▶ _Problem details_
Using the entries below, say how many of the lines carry "left". Write the number alone.
::::
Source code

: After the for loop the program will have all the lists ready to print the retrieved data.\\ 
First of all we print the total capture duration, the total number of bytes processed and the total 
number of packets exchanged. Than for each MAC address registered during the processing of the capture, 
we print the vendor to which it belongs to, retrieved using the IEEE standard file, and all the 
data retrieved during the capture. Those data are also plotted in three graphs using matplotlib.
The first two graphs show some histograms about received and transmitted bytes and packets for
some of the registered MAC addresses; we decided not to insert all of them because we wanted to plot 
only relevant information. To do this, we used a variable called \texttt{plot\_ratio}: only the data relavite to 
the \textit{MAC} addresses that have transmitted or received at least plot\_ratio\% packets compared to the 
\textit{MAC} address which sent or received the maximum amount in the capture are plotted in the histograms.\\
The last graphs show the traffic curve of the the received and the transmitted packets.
::::
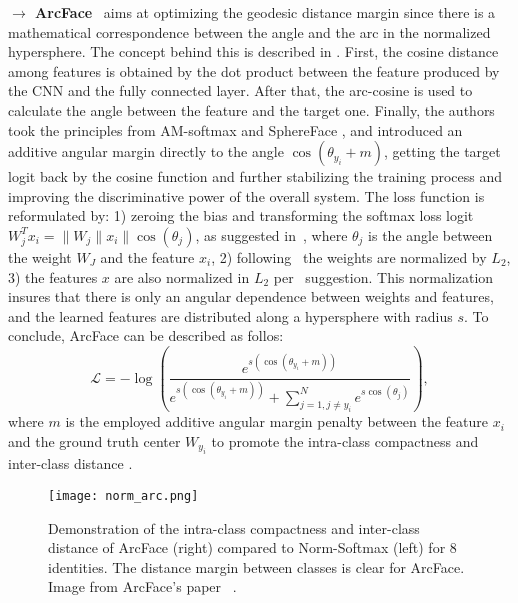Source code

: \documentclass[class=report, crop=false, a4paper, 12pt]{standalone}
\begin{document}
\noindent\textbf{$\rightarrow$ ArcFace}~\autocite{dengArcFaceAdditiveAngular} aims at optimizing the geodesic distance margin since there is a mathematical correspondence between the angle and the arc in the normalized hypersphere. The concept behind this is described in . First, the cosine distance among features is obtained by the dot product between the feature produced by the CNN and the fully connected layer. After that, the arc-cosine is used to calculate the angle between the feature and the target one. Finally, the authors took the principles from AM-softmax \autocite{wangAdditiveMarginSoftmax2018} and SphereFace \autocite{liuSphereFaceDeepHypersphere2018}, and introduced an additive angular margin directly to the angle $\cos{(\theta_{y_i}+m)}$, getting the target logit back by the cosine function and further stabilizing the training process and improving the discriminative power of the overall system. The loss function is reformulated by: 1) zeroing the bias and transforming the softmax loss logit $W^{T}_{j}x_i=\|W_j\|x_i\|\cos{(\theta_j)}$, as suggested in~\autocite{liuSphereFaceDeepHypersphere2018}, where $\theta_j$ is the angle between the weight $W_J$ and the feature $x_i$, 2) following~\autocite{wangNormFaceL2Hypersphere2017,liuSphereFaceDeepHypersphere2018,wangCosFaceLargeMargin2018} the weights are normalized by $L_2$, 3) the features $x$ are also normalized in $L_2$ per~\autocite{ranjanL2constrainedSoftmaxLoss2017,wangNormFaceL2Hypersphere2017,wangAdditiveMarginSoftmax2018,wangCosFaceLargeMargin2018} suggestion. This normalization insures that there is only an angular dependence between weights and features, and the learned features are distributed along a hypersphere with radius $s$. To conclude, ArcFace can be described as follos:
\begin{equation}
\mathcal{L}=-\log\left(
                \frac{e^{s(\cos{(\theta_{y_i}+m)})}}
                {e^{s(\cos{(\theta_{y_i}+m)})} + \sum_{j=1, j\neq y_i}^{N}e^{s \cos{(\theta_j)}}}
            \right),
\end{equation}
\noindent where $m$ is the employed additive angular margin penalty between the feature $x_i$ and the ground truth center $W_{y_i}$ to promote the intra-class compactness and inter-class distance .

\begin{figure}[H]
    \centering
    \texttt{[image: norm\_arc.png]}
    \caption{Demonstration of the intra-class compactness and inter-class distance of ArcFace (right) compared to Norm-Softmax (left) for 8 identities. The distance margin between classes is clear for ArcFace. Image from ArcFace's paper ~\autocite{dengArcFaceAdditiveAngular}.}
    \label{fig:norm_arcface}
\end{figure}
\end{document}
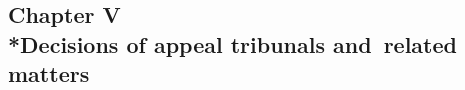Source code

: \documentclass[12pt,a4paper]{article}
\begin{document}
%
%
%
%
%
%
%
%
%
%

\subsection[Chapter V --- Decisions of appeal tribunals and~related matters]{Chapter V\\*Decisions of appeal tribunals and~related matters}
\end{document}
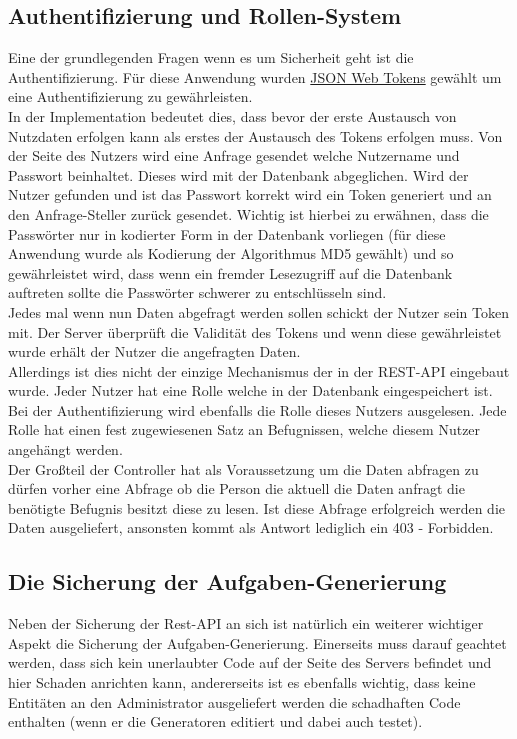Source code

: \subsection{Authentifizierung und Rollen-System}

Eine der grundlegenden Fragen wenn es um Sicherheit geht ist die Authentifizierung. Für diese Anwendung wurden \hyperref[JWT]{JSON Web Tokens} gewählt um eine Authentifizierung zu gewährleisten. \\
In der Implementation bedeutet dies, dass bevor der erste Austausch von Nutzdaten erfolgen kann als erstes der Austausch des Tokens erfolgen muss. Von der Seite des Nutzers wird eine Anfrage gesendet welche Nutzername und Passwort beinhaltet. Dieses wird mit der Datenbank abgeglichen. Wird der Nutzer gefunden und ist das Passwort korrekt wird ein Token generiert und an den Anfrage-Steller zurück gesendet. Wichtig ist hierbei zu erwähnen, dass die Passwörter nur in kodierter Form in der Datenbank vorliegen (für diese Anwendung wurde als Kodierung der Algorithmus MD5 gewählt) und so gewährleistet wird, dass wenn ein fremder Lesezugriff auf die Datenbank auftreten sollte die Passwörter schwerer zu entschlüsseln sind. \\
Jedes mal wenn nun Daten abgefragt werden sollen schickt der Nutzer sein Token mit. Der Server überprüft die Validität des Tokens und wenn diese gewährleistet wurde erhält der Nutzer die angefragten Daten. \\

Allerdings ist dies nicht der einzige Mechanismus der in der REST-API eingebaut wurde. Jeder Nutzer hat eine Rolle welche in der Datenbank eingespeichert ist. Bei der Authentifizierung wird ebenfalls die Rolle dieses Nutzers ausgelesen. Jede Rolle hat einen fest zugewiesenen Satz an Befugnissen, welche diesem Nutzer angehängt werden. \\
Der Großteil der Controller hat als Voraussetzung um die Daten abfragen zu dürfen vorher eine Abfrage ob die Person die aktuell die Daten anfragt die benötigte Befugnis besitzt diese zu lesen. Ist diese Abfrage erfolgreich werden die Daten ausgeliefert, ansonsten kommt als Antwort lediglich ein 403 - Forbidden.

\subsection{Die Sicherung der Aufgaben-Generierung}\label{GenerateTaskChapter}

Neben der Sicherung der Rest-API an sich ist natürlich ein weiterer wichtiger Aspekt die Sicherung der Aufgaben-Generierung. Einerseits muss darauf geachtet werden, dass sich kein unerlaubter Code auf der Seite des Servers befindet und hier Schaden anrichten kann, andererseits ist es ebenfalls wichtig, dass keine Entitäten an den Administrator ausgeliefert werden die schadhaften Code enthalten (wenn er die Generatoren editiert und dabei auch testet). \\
::::
▶ _Output for this exercise_
2